▶ Work order
Transcribe exactly everything in the data below from the line containing "à cet article**" down to the line containing "- Code général des impôts, CGI. - art. 1609", both lines included and nothing further.

▶ Extracted entries
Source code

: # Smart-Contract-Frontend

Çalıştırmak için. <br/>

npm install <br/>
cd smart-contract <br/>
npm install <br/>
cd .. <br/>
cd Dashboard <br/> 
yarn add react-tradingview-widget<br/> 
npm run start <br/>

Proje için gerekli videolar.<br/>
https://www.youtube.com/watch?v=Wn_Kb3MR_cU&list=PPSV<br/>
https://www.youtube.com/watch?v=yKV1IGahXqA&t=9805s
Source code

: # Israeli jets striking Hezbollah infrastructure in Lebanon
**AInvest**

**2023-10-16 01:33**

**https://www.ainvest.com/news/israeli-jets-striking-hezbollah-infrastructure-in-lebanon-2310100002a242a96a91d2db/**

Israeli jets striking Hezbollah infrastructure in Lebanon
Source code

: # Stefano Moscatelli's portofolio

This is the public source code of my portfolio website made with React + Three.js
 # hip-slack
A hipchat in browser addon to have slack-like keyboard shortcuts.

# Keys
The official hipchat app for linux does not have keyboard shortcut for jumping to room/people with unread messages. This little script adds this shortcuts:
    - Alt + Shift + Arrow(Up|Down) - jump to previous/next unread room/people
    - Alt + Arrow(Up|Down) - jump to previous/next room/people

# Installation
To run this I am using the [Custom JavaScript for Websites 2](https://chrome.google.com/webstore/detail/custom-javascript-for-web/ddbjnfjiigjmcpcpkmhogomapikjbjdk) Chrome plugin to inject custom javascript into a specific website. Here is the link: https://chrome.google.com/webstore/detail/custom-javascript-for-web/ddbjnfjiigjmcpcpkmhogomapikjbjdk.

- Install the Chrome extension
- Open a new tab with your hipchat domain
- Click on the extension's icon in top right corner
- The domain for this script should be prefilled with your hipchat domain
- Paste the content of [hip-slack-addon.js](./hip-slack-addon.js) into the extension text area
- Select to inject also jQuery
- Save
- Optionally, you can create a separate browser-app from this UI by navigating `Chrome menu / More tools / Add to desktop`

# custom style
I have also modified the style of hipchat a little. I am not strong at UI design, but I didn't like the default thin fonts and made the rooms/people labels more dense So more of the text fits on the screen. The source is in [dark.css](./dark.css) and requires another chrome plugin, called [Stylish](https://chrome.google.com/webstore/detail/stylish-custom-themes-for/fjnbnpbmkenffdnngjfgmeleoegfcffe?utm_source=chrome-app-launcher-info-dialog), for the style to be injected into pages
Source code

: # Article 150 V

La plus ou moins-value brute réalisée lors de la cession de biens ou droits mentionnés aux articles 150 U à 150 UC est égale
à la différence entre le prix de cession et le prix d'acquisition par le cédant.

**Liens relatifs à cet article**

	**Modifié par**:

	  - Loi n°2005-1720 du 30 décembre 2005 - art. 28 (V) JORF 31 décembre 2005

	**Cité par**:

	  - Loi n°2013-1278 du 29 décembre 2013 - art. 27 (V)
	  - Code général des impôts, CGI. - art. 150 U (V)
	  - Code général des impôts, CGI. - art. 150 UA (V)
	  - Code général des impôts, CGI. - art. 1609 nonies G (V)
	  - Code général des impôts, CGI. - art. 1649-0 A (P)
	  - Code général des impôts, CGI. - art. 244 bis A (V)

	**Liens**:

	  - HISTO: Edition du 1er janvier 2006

▶ Exercise response
**Liens relatifs à cet article**

	**Modifié par**:

	  - Loi n°2005-1720 du 30 décembre 2005 - art. 28 (V) JORF 31 décembre 2005

	**Cité par**:

	  - Loi n°2013-1278 du 29 décembre 2013 - art. 27 (V)
	  - Code général des impôts, CGI. - art. 150 U (V)
	  - Code général des impôts, CGI. - art. 150 UA (V)
	  - Code général des impôts, CGI. - art. 1609 nonies G (V)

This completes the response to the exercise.